The immunomodulatory activities of recombinant human interleukin-11 (rhIL-11) were investigated in a clinical trial among patients with hematological malignancy, randomized to either rhIL-11 or placebo throughout chemotherapy. Daily serum concentrations of sTNFRI, IL-6, IL-8, TNFalpha, and CRP were measured. Higher sTNFRI levels [mean pg/ml (95% CI)] were detected in patients receiving rhIL-11 compared to placebo [1749.7 (1626-1882.9) versus 1038.5 (953.3-1131.3)] respectively (P = 0.01) for all 898 observations and during febrile days [2327.6 (2142.6-2528.2) versus 1308.9 (1163-1473.2), P = 0.12] and during days without infection [1406.6 (1266.1-1563) versus 871.3 (774.9-979.6), P < 0.001]. A similar pattern in CRP concentrations was observed.
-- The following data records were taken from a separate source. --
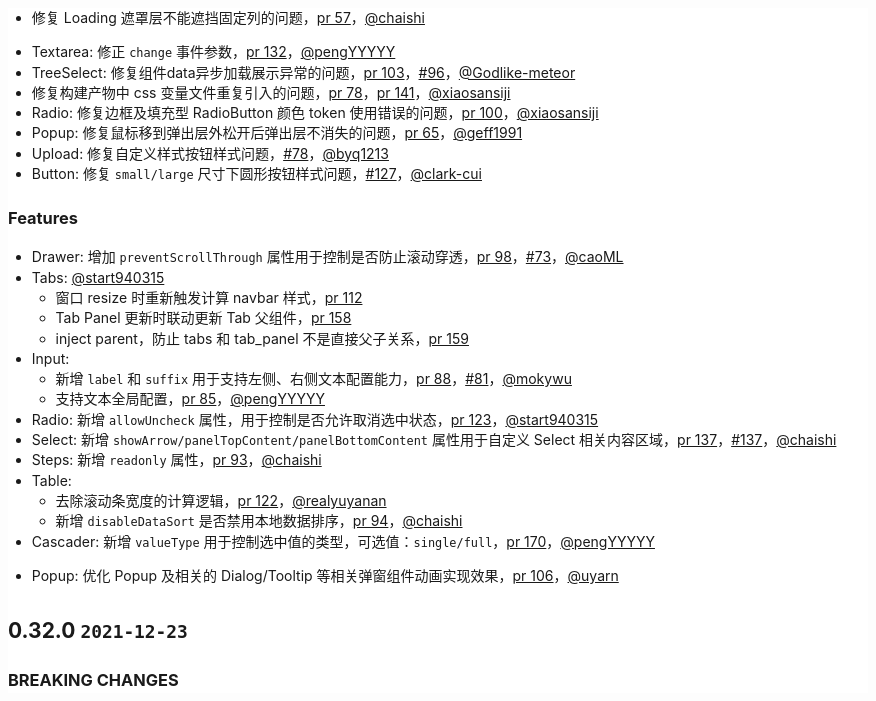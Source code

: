   - 修复 Loading 遮罩层不能遮挡固定列的问题，[pr 57](https://github.com/Tencent/tdesign-common/pull/57)，[@chaishi](https://github.com/chaishi)
* Textarea: 修正 `change` 事件参数，[pr 132](https://github.com/Tencent/tdesign-vue/pull/132)，[@pengYYYYY](https://github.com/pengYYYYY)
* TreeSelect: 修复组件data异步加载展示异常的问题，[pr 103](https://github.com/Tencent/tdesign-vue/pull/103)，[#96](https://github.com/Tencent/tdesign-vue/issues/96)，[@Godlike-meteor](https://github.com/Godlike-meteor)
* 修复构建产物中 css 变量文件重复引入的问题，[pr 78](https://github.com/Tencent/tdesign-common/pull/78)，[pr 141](https://github.com/Tencent/tdesign-vue/pull/141)，[@xiaosansiji](https://github.com/xiaosansiji)
* Radio: 修复边框及填充型 RadioButton 颜色 token 使用错误的问题，[pr 100](https://github.com/Tencent/tdesign-common/pull/100)，[@xiaosansiji](https://github.com/xiaosansiji)
* Popup: 修复鼠标移到弹出层外松开后弹出层不消失的问题，[pr 65](https://github.com/Tencent/tdesign-vue/pull/65)，[@geff1991](https://github.com/geff1991)
* Upload: 修复自定义样式按钮样式问题，[#78](https://github.com/Tencent/tdesign-vue/issues/78)，[@byq1213](https://github.com/byq1213)
* Button: 修复 `small/large` 尺寸下圆形按钮样式问题，[#127](https://github.com/Tencent/tdesign-vue/issues/127)，[@clark-cui](https://github.com/clark-cui)
### Features

* Drawer: 增加 `preventScrollThrough` 属性用于控制是否防止滚动穿透，[pr 98](https://github.com/Tencent/tdesign-vue/pull/98)，[#73](https://github.com/Tencent/tdesign-vue/issues/73)，[@caoML](https://github.com/caoML)
* Tabs: [@start940315](https://github.com/start940315)
  - 窗口 resize 时重新触发计算 navbar 样式，[pr 112](https://github.com/Tencent/tdesign-vue/pull/112)
  - Tab Panel 更新时联动更新 Tab 父组件，[pr 158](https://github.com/Tencent/tdesign-vue/pull/158)
  - inject parent，防止 tabs 和 tab_panel 不是直接父子关系，[pr 159](https://github.com/Tencent/tdesign-vue/pull/159)
* Input:
  - 新增 `label` 和 `suffix` 用于支持左侧、右侧文本配置能力，[pr 88](https://github.com/Tencent/tdesign-vue/pull/88)，[#81](https://github.com/Tencent/tdesign-vue/issues/81)，[@mokywu](https://github.com/mokywu)
  - 支持文本全局配置，[pr 85](https://github.com/Tencent/tdesign-vue/pull/85)，[@pengYYYYY](https://github.com/pengYYYYY)
* Radio: 新增 `allowUncheck` 属性，用于控制是否允许取消选中状态，[pr 123](https://github.com/Tencent/tdesign-vue/pull/123)，[@start940315](https://github.com/start940315)
* Select: 新增 `showArrow/panelTopContent/panelBottomContent` 属性用于自定义 Select 相关内容区域，[pr 137](https://github.com/Tencent/tdesign-vue/pull/137)，[#137](https://github.com/Tencent/tdesign-vue/issues/137)，[@chaishi](https://github.com/chaishi)
* Steps: 新增 `readonly` 属性，[pr 93](https://github.com/Tencent/tdesign-vue/pull/93)，[@chaishi](https://github.com/chaishi)
* Table:
  - 去除滚动条宽度的计算逻辑，[pr 122](https://github.com/Tencent/tdesign-vue/pull/122)，[@realyuyanan](https://github.com/realyuyanan)
  - 新增 `disableDataSort` 是否禁用本地数据排序，[pr 94](https://github.com/Tencent/tdesign-vue/pull/94)，[@chaishi](https://github.com/chaishi)
* Cascader: 新增 `valueType` 用于控制选中值的类型，可选值：`single/full`，[pr 170](https://github.com/Tencent/tdesign-vue/pull/170)，[@pengYYYYY](https://github.com/pengYYYYY)
- Popup: 优化 Popup 及相关的 Dialog/Tooltip 等相关弹窗组件动画实现效果，[pr 106](https://github.com/Tencent/tdesign-common/pull/106)，[@uyarn](https://github.com/uyarn)

## 0.32.0 `2021-12-23`

### BREAKING CHANGES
Multivariate analysis indicated rhIL-11 was associated with elevated sTNFRI or CRP independent of infectious episodes and other factors. 7 patients (all receiving placebo) of 40 had elevated TNFalpha levels. IL-6 and IL-8 levels were not substantially affected by rhIL-11. Bacteremia, fungal infections, and fever of unknown origin (FUO) were reduced in rhIL-11-treated patients. Given the role of sTNFRI in dampening the deleterious effects of a hyperactive TNFalpha environment, rhIL-11-induced upregulation of sTNFRI shedding is a potentially important mechanism for modulating immune and inflammatory responses in humans.